Stored records:
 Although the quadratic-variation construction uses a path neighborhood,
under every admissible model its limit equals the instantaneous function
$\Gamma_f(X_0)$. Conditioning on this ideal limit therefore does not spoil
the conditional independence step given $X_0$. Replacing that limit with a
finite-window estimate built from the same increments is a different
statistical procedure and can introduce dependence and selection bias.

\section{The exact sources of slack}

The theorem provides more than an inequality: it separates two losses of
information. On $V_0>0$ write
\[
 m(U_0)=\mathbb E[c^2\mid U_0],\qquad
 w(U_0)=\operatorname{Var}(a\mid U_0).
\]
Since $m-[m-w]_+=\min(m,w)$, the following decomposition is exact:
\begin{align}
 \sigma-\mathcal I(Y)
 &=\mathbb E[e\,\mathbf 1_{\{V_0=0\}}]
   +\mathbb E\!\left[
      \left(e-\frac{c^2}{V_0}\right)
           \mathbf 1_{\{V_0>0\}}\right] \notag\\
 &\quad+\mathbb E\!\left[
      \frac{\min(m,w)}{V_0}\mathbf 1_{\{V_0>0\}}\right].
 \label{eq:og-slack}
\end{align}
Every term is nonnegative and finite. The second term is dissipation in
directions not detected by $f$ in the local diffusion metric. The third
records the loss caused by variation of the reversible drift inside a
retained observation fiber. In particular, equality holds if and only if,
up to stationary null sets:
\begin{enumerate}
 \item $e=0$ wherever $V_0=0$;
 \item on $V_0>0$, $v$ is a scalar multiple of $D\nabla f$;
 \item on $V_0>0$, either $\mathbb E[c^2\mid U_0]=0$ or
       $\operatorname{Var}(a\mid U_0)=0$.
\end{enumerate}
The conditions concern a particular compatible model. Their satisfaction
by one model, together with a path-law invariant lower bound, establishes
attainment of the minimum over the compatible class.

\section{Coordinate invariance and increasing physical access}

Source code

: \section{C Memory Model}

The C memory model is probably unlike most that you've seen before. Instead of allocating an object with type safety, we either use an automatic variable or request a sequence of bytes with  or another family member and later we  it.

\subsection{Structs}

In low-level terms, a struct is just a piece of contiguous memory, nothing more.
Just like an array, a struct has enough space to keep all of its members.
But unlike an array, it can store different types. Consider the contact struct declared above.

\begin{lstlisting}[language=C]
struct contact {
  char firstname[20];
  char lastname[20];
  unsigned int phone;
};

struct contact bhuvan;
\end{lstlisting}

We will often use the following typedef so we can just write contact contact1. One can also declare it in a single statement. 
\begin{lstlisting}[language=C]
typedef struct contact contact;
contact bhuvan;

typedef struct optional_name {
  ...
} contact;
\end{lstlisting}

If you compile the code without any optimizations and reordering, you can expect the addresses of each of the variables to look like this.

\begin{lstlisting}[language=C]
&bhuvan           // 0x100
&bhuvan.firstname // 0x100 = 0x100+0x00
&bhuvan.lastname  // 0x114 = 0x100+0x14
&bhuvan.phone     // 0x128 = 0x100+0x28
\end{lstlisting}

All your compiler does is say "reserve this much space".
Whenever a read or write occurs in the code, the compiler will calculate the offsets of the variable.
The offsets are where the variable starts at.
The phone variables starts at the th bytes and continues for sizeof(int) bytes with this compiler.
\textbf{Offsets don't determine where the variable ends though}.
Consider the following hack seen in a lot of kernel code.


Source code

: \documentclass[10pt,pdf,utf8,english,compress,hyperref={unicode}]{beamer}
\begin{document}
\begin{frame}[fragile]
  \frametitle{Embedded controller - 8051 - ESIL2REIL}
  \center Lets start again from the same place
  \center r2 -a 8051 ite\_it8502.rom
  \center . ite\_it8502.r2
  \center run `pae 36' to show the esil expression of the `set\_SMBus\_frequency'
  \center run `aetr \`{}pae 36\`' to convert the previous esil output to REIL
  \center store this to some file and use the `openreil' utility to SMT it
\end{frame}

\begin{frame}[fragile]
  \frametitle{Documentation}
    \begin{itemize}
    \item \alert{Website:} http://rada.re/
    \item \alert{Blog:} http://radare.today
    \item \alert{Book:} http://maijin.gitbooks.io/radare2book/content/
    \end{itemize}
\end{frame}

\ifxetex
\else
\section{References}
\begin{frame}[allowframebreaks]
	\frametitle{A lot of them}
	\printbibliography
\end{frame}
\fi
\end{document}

## [Problem]
Could you repeat every record above exactly as it is written?

## [Result for this task]
 Although the quadratic-variation construction uses a path neighborhood,
under every admissible model its limit equals the instantaneous function
$\Gamma_f(X_0)$. Conditioning on this ideal limit therefore does not spoil
the conditional independence step given $X_0$. Replacing that limit with a
finite-window estimate built from the same increments is a different
statistical procedure and can introduce dependence and selection bias.

\section{The exact sources of slack}

The theorem provides more than an inequality: it separates two losses of
information. On $V_0>0$ write
\[
 m(U_0)=\mathbb E[c^2\mid U_0],\qquad
 w(U_0)=\operatorname{Var}(a\mid U_0).
\]
Since $m-[m-w]_+=\min(m,w)$, the following decomposition is exact:
\begin{align}
 \sigma-\mathcal I(Y)
 &=\mathbb E[e\,\mathbf 1_{\{V_0=0\}}]
   +\mathbb E\!\left[
      \left(e-\frac{c^2}{V_0}\right)
           \mathbf 1_{\{V_0>0\}}\right] \notag\\
 &\quad+\mathbb E\!\left[
      \frac{\min(m,w)}{V_0}\mathbf 1_{\{V_0>0\}}\right].
 \label{eq:og-slack}
\end{align}
Every term is nonnegative and finite. The second term is dissipation in
directions not detected by $f$ in the local diffusion metric. The third
records the loss caused by variation of the reversible drift inside a
retained observation fiber. In particular, equality holds if and only if,
up to stationary null sets:
\begin{enumerate}
 \item $e=0$ wherever $V_0=0$;
 \item on $V_0>0$, $v$ is a scalar multiple of $D\nabla f$;
 \item on $V_0>0$, either $\mathbb E[c^2\mid U_0]=0$ or
       $\operatorname{Var}(a\mid U_0)=0$.
\end{enumerate}
The conditions concern a particular compatible model. Their satisfaction
by one model, together with a path-law invariant lower bound, establishes
attainment of the minimum over the compatible class.

\section{Coordinate invariance and increasing physical access}

Source code

: \section{C Memory Model}

The C memory model is probably unlike most that you've seen before. Instead of allocating an object with type safety, we either use an automatic variable or request a sequence of bytes with  or another family member and later we  it.

\subsection{Structs}

In low-level terms, a struct is just a piece of contiguous memory, nothing more.
Just like an array, a struct has enough space to keep all of its members.
But unlike an array, it can store different types. Consider the contact struct declared above.

\begin{lstlisting}[language=C]
struct contact {
  char firstname[20];
  char lastname[20];
  unsigned int phone;
};

struct contact bhuvan;
\end{lstlisting}

We will often use the following typedef so we can just write contact contact1. One can also declare it in a single statement. 
\begin{lstlisting}[language=C]
typedef struct contact contact;
contact bhuvan;

typedef struct optional_name {
  ...
} contact;
\end{lstlisting}

If you compile the code without any optimizations and reordering, you can expect the addresses of each of the variables to look like this.

\begin{lstlisting}[language=C]
&bhuvan           // 0x100
&bhuvan.firstname // 0x100 = 0x100+0x00
&bhuvan.lastname  // 0x114 = 0x100+0x14
&bhuvan.phone     // 0x128 = 0x100+0x28
\end{lstlisting}

All your compiler does is say "reserve this much space".
Whenever a read or write occurs in the code, the compiler will calculate the offsets of the variable.
The offsets are where the variable starts at.
The phone variables starts at the th bytes and continues for sizeof(int) bytes with this compiler.
\textbf{Offsets don't determine where the variable ends though}.
Consider the following hack seen in a lot of kernel code.


Source code

: \documentclass[10pt,pdf,utf8,english,compress,hyperref={unicode}]{beamer}
\begin{document}
\begin{frame}[fragile]
  \frametitle{Embedded controller - 8051 - ESIL2REIL}
  \center Lets start again from the same place
  \center r2 -a 8051 ite\_it8502.rom
  \center . ite\_it8502.r2
  \center run `pae 36' to show the esil expression of the `set\_SMBus\_frequency'
  \center run `aetr \`{}pae 36\`' to convert the previous esil output to REIL
  \center store this to some file and use the `openreil' utility to SMT it
\end{frame}

\begin{frame}[fragile]
  \frametitle{Documentation}
    \begin{itemize}
    \item \alert{Website:} http://rada.re/
    \item \alert{Blog:} http://radare.today
    \item \alert{Book:} http://maijin.gitbooks.io/radare2book/content/
    \end{itemize}
\end{frame}

\ifxetex
\else
\section{References}
\begin{frame}[allowframebreaks]
	\frametitle{A lot of them}
	\printbibliography
\end{frame}
\fi
\end{document}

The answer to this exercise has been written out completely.